The data, collated by Roy Morgan Research, indicate that Australians are gravitating towards healthier ways of eating, with flavoured and fruit varieties of yoghurt losing popularity to natural and plain varieties.

In the 12 months to September 2015, 48 per cent of Australians 14 and over reported eating flavoured/fruit yoghurt in an average four weeks, down from 52 per cent back in September 2011.

Over the same period, the proportion eating natural/plain yoghurt surged from 36 per cent to 43 per cent, closing the gap on its historically more popular flavoured equivalent.

The research company cites hidden sugars and a growing health awareness as the central factors driving the shift in yoghurt preferences.

“While a greater proportion of Australians still eat fruit/flavoured yoghurt than natural, the gap is closing,” said Michele Levine, CEO, Roy Morgan Research.

“This increased tendency towards natural/plain yoghurt may well be the result of the public becoming more aware of the hidden sugars in so many flavoured yoghurts, or part of a broader move towards more ‘natural’ foods.
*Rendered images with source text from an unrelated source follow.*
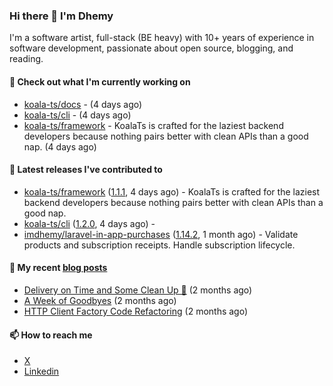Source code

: ### Hi there 👋 I'm Dhemy

I'm a software artist, full-stack (BE heavy) with 10+ years of experience in software development,
passionate about open source, blogging, and reading.

#### 👷 Check out what I'm currently working on

- [koala-ts/docs](https://github.com/koala-ts/docs) -  (4 days ago)
- [koala-ts/cli](https://github.com/koala-ts/cli) -  (4 days ago)
- [koala-ts/framework](https://github.com/koala-ts/framework) - KoalaTs is crafted for the laziest backend developers because nothing pairs better with clean APIs than a good nap. (4 days ago)

#### 🔭 Latest releases I've contributed to

- [koala-ts/framework](https://github.com/koala-ts/framework) ([1.1.1](https://github.com/koala-ts/framework/releases/tag/1.1.1), 4 days ago) - KoalaTs is crafted for the laziest backend developers because nothing pairs better with clean APIs than a good nap.
- [koala-ts/cli](https://github.com/koala-ts/cli) ([1.2.0](https://github.com/koala-ts/cli/releases/tag/1.2.0), 4 days ago) - 
- [imdhemy/laravel-in-app-purchases](https://github.com/imdhemy/laravel-in-app-purchases) ([1.14.2](https://github.com/imdhemy/laravel-in-app-purchases/releases/tag/1.14.2), 1 month ago) - Validate products and subscription receipts. Handle subscription lifecycle.

#### 📜 My recent [blog posts](https://imdhemy.com/)

- [Delivery on Time and Some Clean Up 🧹](https://imdhemy.com/blog/generic/delivery-on-time-and-cleanup.html/) (2 months ago)
- [A Week of Goodbyes](https://imdhemy.com/blog/generic/week-of-goodbyes.html/) (2 months ago)
- [HTTP Client Factory Code Refactoring](https://imdhemy.com/blog/dev-log/http-client-factory-code-refactoring.html/) (2 months ago)

#### 📫 How to reach me

- [X](https://twitter.com/imdhemy)
- [Linkedin](https://linkedin.com/in/imdhemy)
It is certainly noteworthy that Aussies who eat natural yoghurt every day are nearly 50 per cent more likely than the average Australian to agree that ‘I try to buy organic food whenever I can,” she continued.
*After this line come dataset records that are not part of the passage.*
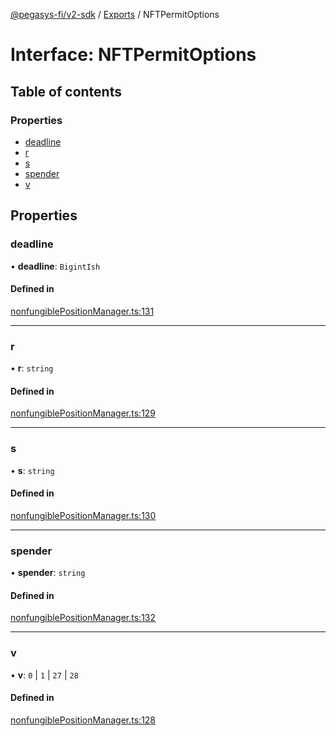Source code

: [@pegasys-fi/v2-sdk](../README.md) / [Exports](../modules.md) / NFTPermitOptions

# Interface: NFTPermitOptions

## Table of contents

### Properties

- [deadline](NFTPermitOptions.md#deadline)
- [r](NFTPermitOptions.md#r)
- [s](NFTPermitOptions.md#s)
- [spender](NFTPermitOptions.md#spender)
- [v](NFTPermitOptions.md#v)

## Properties

### deadline

• **deadline**: `BigintIsh`

#### Defined in

[nonfungiblePositionManager.ts:131](https://github.com/Uniswap/v2-sdk/blob/08a7c05/src/nonfungiblePositionManager.ts#L131)

___

### r

• **r**: `string`

#### Defined in

[nonfungiblePositionManager.ts:129](https://github.com/Uniswap/v2-sdk/blob/08a7c05/src/nonfungiblePositionManager.ts#L129)

___

### s

• **s**: `string`

#### Defined in

[nonfungiblePositionManager.ts:130](https://github.com/Uniswap/v2-sdk/blob/08a7c05/src/nonfungiblePositionManager.ts#L130)

___

### spender

• **spender**: `string`

#### Defined in

[nonfungiblePositionManager.ts:132](https://github.com/Uniswap/v2-sdk/blob/08a7c05/src/nonfungiblePositionManager.ts#L132)

___

### v

• **v**: ``0`` \| ``1`` \| ``27`` \| ``28``

#### Defined in

[nonfungiblePositionManager.ts:128](https://github.com/Uniswap/v2-sdk/blob/08a7c05/src/nonfungiblePositionManager.ts#L128)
Natural yoghurt’s newfound popularity appears to be an equal-opportunity phenomenon, with ever-increasing numbers of men and women enjoying it.

Between October 2010 and September 2015, the proportion of Australian men who ate natural yoghurt in an average four weeks grew from 30 per cent to 36 per cent, while the proportion of women eating it rose from 41 per cent to 49 per cent.

The frequency with which Australians eat natural/plain yoghurt has also risen over the last few years. Some 23 per cent of natural-yoghurt eaters consume it on a daily basis (up from 17 per cent in 2011) – almost the same proportion as fruit/flavoured yoghurt eaters who eat theirs every day (25 per cent).

Levine says it is imperative for dairy manufacturers and marketers to retain awareness of the burgeoning health movement so that their brands stay relevant.

“It is essential for dairy brands with a flavoured yoghurt range to stay abreast of shifting attitudes and behaviour among Australian consumers, and adjust their marketing communications and brand image accordingly,” she said.